**What you are asked to do**
Reproduce exactly the line that includes "### Test sudo" and all lines after it, ending with the last line of the data.

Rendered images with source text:
┏━━
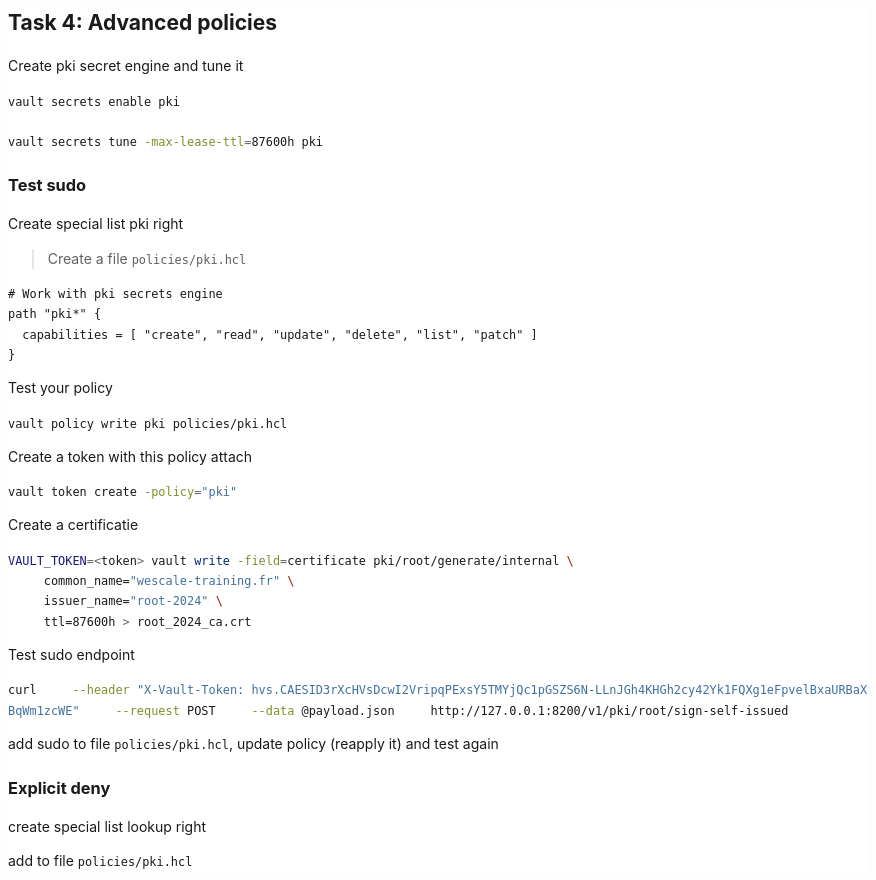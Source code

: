 ## Task 4: Advanced policies 

Create pki secret engine and tune it

```bash
vault secrets enable pki

vault secrets tune -max-lease-ttl=87600h pki
```

### Test sudo

Create special list pki right

> Create a file `policies/pki.hcl`

```hcl
# Work with pki secrets engine
path "pki*" {
  capabilities = [ "create", "read", "update", "delete", "list", "patch" ]
}
```

Test your policy

```bash
vault policy write pki policies/pki.hcl
```

Create a token with this policy attach

```bash
vault token create -policy="pki"
```

Create a certificatie

```bash
VAULT_TOKEN=<token> vault write -field=certificate pki/root/generate/internal \
     common_name="wescale-training.fr" \
     issuer_name="root-2024" \
     ttl=87600h > root_2024_ca.crt
```

Test sudo endpoint

```bash
curl     --header "X-Vault-Token: hvs.CAESID3rXcHVsDcwI2VripqPExsY5TMYjQc1pGSZS6N-LLnJGh4KHGh2cy42Yk1FQXg1eFpvelBxaURBaXBqWm1zcWE"     --request POST     --data @payload.json     http://127.0.0.1:8200/v1/pki/root/sign-self-issued
```

add sudo to file `policies/pki.hcl`, update policy (reapply it) and test again

### Explicit deny

create special list lookup right

add to file `policies/pki.hcl`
┗━━
**Solution to this task**
### Test sudo

Create special list pki right

> Create a file `policies/pki.hcl`

```hcl
# Work with pki secrets engine
path "pki*" {
  capabilities = [ "create", "read", "update", "delete", "list", "patch" ]
}
```

Test your policy

```bash
vault policy write pki policies/pki.hcl
```

Create a token with this policy attach

```bash
vault token create -policy="pki"
```

Create a certificatie

```bash
VAULT_TOKEN=<token> vault write -field=certificate pki/root/generate/internal \
     common_name="wescale-training.fr" \
     issuer_name="root-2024" \
     ttl=87600h > root_2024_ca.crt
```

Test sudo endpoint

```bash
curl     --header "X-Vault-Token: hvs.CAESID3rXcHVsDcwI2VripqPExsY5TMYjQc1pGSZS6N-LLnJGh4KHGh2cy42Yk1FQXg1eFpvelBxaURBaXBqWm1zcWE"     --request POST     --data @payload.json     http://127.0.0.1:8200/v1/pki/root/sign-self-issued
```

add sudo to file `policies/pki.hcl`, update policy (reapply it) and test again

### Explicit deny

create special list lookup right

add to file `policies/pki.hcl`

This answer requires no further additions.